Sunday, November 2, 2014

"Trumpets" - Jason Derulo

Jason Derulo is having his most successful year since 2010. This must be stopped.



And to make matters worse, he's trying to ruin all musical instruments one by one! He ruined the saxophone in "Talk Dirty", the recorder in "Wiggle" (though to be fair, that one was already ruined for me by having to practice it in elementary school, but I digress), and now the trumpet in "Trumpets"!

As is par for the course with Jason Derulo, this is another sleazy R&B song reducing the women Jason Derulo has sexual affairs with to a pile of meat. Seriously, listen to the lyrics. Not one of them goes much deeper than:



Every single one of them is a... for lack of a better term, let's say a "compliment"... on this woman's physical anatomy. And I really shouldn't be angry at this point, but I am. Because this one actually sounds like Jason Derulo is trying to make this into a love song. There's the quiet piano opening, and then there's Jason trying to create sweet-sounding vocals. (Spoiler: He fails miserably.) And it never crosses into a purposefully sleazy-sounding song like "Talk Dirty or "Wiggle". In this way, I think this is actually the worst of the three, because it shows more than either of the previous two just how incompetent Jason Derulo is at writing anything to fit the mood he's trying to create.

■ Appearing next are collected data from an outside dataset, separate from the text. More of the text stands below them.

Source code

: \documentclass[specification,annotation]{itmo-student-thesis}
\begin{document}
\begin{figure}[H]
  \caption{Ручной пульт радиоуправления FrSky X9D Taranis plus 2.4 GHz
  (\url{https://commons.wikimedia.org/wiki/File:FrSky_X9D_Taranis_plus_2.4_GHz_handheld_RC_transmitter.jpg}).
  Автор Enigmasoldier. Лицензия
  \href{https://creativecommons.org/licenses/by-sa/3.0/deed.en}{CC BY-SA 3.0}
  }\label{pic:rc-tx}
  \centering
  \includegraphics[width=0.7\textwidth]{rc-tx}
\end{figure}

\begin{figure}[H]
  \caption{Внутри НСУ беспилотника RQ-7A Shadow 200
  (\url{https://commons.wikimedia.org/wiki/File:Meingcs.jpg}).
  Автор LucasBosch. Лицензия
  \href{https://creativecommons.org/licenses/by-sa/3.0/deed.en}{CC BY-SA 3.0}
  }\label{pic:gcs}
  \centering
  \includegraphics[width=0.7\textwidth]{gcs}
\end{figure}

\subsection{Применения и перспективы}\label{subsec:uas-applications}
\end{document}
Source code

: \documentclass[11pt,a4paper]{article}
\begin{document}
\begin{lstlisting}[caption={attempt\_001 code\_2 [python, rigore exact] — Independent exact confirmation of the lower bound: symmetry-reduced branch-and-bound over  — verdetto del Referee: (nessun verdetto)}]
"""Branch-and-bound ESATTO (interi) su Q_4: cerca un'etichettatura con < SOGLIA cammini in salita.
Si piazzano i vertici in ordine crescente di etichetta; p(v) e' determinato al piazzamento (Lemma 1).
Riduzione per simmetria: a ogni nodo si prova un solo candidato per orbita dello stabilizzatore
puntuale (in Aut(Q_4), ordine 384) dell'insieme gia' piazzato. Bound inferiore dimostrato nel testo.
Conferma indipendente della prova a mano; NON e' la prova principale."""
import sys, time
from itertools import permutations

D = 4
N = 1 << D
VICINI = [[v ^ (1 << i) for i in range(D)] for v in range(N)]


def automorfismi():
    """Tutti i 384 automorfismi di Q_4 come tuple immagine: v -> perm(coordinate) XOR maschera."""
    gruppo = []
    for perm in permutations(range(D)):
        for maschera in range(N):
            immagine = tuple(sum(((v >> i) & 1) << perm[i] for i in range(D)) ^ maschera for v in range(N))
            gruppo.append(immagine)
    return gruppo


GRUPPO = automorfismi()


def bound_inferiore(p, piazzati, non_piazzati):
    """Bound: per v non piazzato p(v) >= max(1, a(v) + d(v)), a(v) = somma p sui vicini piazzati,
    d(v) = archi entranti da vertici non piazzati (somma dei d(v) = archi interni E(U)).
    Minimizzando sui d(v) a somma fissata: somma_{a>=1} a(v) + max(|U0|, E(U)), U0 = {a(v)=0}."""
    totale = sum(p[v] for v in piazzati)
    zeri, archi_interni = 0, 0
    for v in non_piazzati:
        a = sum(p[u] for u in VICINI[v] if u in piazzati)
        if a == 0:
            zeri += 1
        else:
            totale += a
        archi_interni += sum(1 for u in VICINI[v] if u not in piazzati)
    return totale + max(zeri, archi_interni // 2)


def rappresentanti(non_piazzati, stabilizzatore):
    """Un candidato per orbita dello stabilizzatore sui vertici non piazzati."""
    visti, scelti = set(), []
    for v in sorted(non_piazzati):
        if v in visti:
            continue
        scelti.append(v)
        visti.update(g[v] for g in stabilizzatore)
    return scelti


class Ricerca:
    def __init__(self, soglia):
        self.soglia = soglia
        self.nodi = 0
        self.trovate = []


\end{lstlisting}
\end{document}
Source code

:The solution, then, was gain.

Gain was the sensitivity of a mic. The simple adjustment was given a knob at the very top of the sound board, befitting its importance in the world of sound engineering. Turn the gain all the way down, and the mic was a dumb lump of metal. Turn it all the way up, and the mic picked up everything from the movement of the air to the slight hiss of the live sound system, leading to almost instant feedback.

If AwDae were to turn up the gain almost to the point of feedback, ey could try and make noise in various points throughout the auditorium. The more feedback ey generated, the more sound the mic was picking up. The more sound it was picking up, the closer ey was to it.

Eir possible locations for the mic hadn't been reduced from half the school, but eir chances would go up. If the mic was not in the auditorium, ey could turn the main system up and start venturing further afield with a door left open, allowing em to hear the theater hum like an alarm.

And it would be one thing if these shallow "compliments" actually made sense. But I really hope you don't give Derulo more credit than he deserves.

Is it weird that your ass
Remind me of a Kanye West song?
Kanye West song

What the hell...?

So I looked it up on Rap Genius, and apparently the song he's referencing is "Amazing". That's not funny. That's needlessly complicated. What else you got, Derulo?

Is it weird that your bra
Remind me of a Katy Perry song?

Okay, stop that right there. First off, did you seriously run out of compliments for her body, so now you're moving on to her lingerie? Even for you, that's trying very little. Second, again, what the hell are you talking about?!

"Part of Me"? "California Gurls"? "Firework"? "Teenage Dream"?! Oh my God, I'm not wasting any more time on this.

Every time that you get undressed
I hear symphonies in my head

Wow, that's right up there with "Shall I compare thee to a summer's day?" as one of the most romantic opening lines in history. Seriously, he's not even trying to hide his hollow lust! Look at this next line:

I wrote this song just looking at you

Just looking at you. Not listening to you, or trying to understand you, or even loving you. Just looking at you.



(I apologize to any Casablanca fans.)

Slowly, Jason Derulo is actually regressing, which I didn't think was possible, but here we are. This is Derulo's worst song yet, and now I don't even have any hope out for the notion that they can't get worse. I'm now certain that Derulo has the power to make it happen. And with great power, apparently, comes great douchebaggery. And bad music. And out-of-place trumpets. Seriously, get out of the song. you're only hurting your reputation. Uggh.